Abstract: Introduction: despite the fact that laparoscopic splenectomy for massive and supramassive splenomegaly constitutes a technical challenge, it is a feasible and safe procedure in the context of institutions with experienced teams in laparoscopic surgery. Objective: to present the first case of laparoscopic splenectomy for massive splenomegaly in Uruguay. Clinical case: the study presents the case of a 70-year-old patient carrier of peripheral pancytopenia, massive splenomegaly and a diagnosis of type B lymphoproliferative neoplasm based on bone marrow aspiration and biopsy, who underwent diagnostic and therapeutic splenectomy.

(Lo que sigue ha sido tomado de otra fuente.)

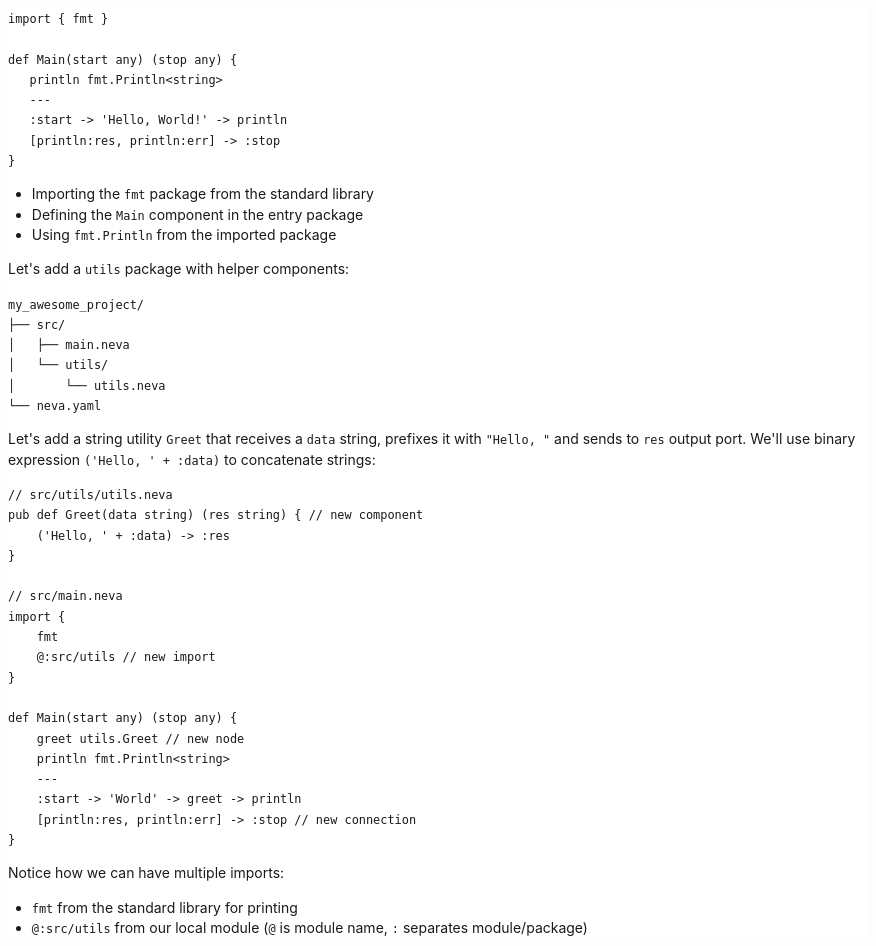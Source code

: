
 ```neva
import { fmt }

def Main(start any) (stop any) {
   println fmt.Println<string>
   ---
   :start -> 'Hello, World!' -> println
   [println:res, println:err] -> :stop
}
```

- Importing the `fmt` package from the standard library
- Defining the `Main` component in the entry package
- Using `fmt.Println` from the imported package

Let's add a `utils` package with helper components:

```
my_awesome_project/
├── src/
│   ├── main.neva
│   └── utils/
│       └── utils.neva
└── neva.yaml
```

Let's add a string utility `Greet` that receives a `data` string, prefixes it with `"Hello, "` and sends to `res` output port. We'll use binary expression `('Hello, ' + :data)` to concatenate strings:

```neva
// src/utils/utils.neva
pub def Greet(data string) (res string) { // new component
	('Hello, ' + :data) -> :res
}

// src/main.neva
import {
	fmt
	@:src/utils // new import
}

def Main(start any) (stop any) {
	greet utils.Greet // new node
	println fmt.Println<string>
	---
	:start -> 'World' -> greet -> println
	[println:res, println:err] -> :stop // new connection
}
```

Notice how we can have multiple imports:

- `fmt` from the standard library for printing
- `@:src/utils` from our local module (`@` is module name, `:` separates module/package)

The patient was operated in supine position with a 15-degree tilt, the trocars were placed under direct view, adapted to the size of the spleen which went from the diaphragm until the superior pelvic outlet. Splenectomy was performed in 220 minutes, the entire piece was removed through a hemi Pfannenstiel incision, without placing it in a bag, the wall being protected with a surgical wound retractor. There were no complications and the patient was discharged from hospital 48 hours. The blood count performed after 24 hours evidenced increase in all cell series and the pathology report confirmed diagnosis of marginal zone non- Hodgkin lymphoma. Discussion: laparoscoppic splenectomy in massive splenomegaly requires of a greater surgical time, although blood loss and hospital star are lower when compared to conventional procedures and evidence similar morbility. The initial experience of surgical teams reports 30% of conversions and readmissions.

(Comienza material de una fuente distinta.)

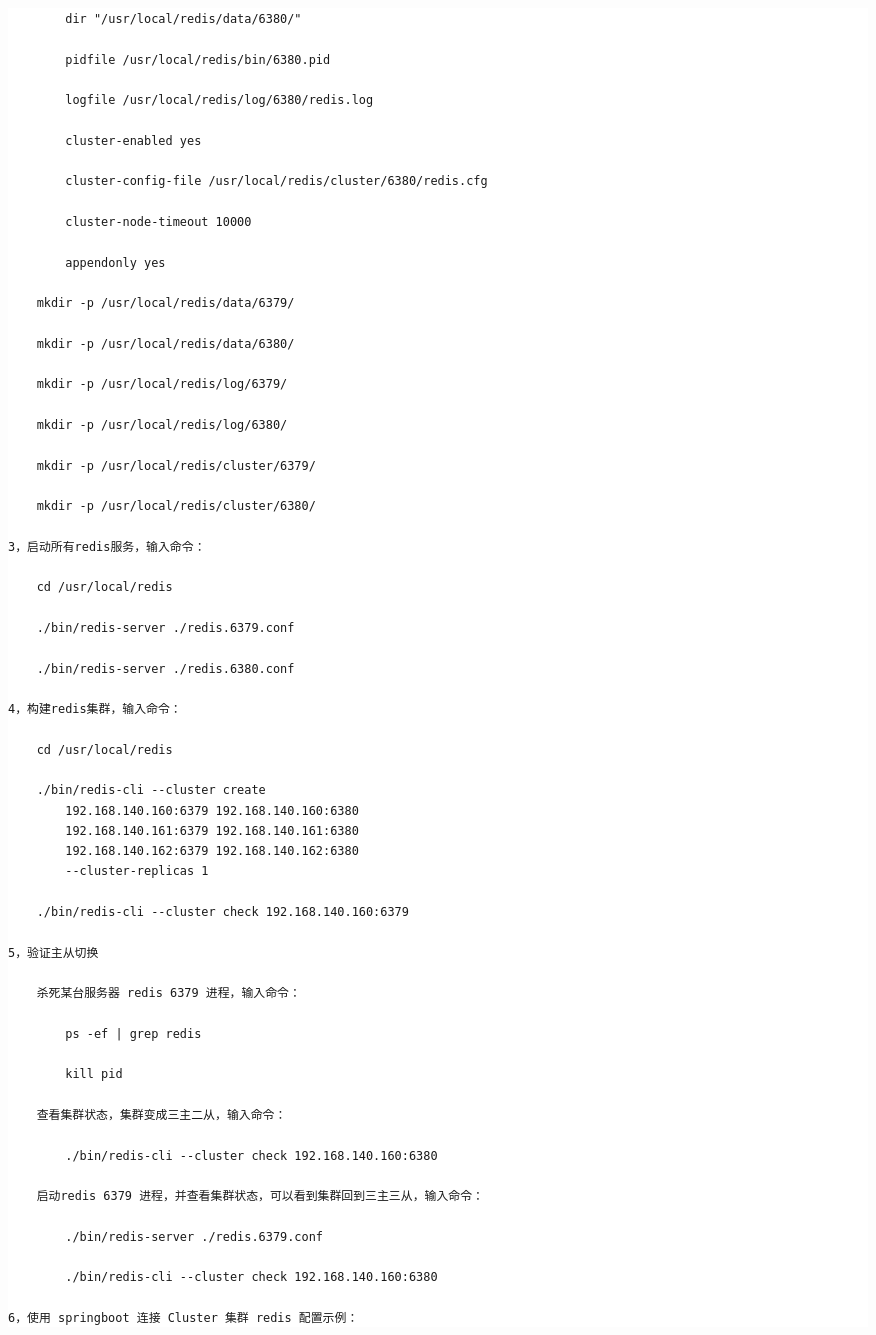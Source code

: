 			dir "/usr/local/redis/data/6380/"
			
			pidfile /usr/local/redis/bin/6380.pid
			
			logfile /usr/local/redis/log/6380/redis.log
			
			cluster-enabled yes
			
			cluster-config-file /usr/local/redis/cluster/6380/redis.cfg
			
			cluster-node-timeout 10000
			
			appendonly yes
		
		mkdir -p /usr/local/redis/data/6379/
	
		mkdir -p /usr/local/redis/data/6380/
	
		mkdir -p /usr/local/redis/log/6379/
	
		mkdir -p /usr/local/redis/log/6380/
	
		mkdir -p /usr/local/redis/cluster/6379/
	
		mkdir -p /usr/local/redis/cluster/6380/
		
	3，启动所有redis服务，输入命令：
		
		cd /usr/local/redis
		
		./bin/redis-server ./redis.6379.conf
		
		./bin/redis-server ./redis.6380.conf
		
	4，构建redis集群，输入命令：
		
		cd /usr/local/redis
		
		./bin/redis-cli --cluster create 
			192.168.140.160:6379 192.168.140.160:6380 
			192.168.140.161:6379 192.168.140.161:6380 
			192.168.140.162:6379 192.168.140.162:6380 
			--cluster-replicas 1
		
		./bin/redis-cli --cluster check 192.168.140.160:6379
	
	5，验证主从切换
	
		杀死某台服务器 redis 6379 进程，输入命令：
		
			ps -ef | grep redis
			
			kill pid
		
		查看集群状态，集群变成三主二从，输入命令：
		
			./bin/redis-cli --cluster check 192.168.140.160:6380
		
		启动redis 6379 进程，并查看集群状态，可以看到集群回到三主三从，输入命令：
		
			./bin/redis-server ./redis.6379.conf
			
			./bin/redis-cli --cluster check 192.168.140.160:6380
		
	6，使用 springboot 连接 Cluster 集群 redis 配置示例：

Resumo: Introdução: embora a esplenectomia laparoscópica em esplenomegalias massivas e supremassivas seja um desafio técnico, sua realização é viável e segura em centros com equipes com experiência em cirurgia laparoscópica. Objetivo: apresentar o primeiro caso de esplenectomia laparoscópica em esplenomegalia maciça realizada no Uruguai. Caso clínico: paciente de 70 anos com pancitopenia periférica, esplenomegalia maciça e diagnóstico feito por punção de medula óssea de neoplasia linfoproliferativa tipo B de baixo grau, com indicação de esplenectomia para fins diagnósticos e terapêuticos. A paciente foi operada em decúbito lateral direito a 15 graus, os trocartes foram colocados sob visão direta adaptados ao tamanho do baço que se estendia do diafragma ao estreito superior da pelve. A esplenectomia foi realizada em um tempo de 220 minutos, retirando-se toda a peça e sem colocá-la em bolsa por meio de uma hemi Pfannenstiel, protegendo a parede com afastador de ferida operatória. Sem apresentar complicações a paciente teve alta após 48 horas. O hemograma realizado 24 horas depois da cirurgia mostrou um aumento no número de todas as séries de células e o laudo anatomopatológico diagnosticou linfoma não Hodgkin de zona marginal. Discussão: a esplenectomia laparoscópica nas esplenomegalias maciças requer um tempo cirúrgico maior, embora as perdas sanguíneas e a permanência hospitalar sejam menores em comparação aos procedimentos convencionais, apresentando morbidade semelhante. Na experiência inicial das equipes cirúrgicas, é relatado um percentual de conversões e readmissões próximo a 30%.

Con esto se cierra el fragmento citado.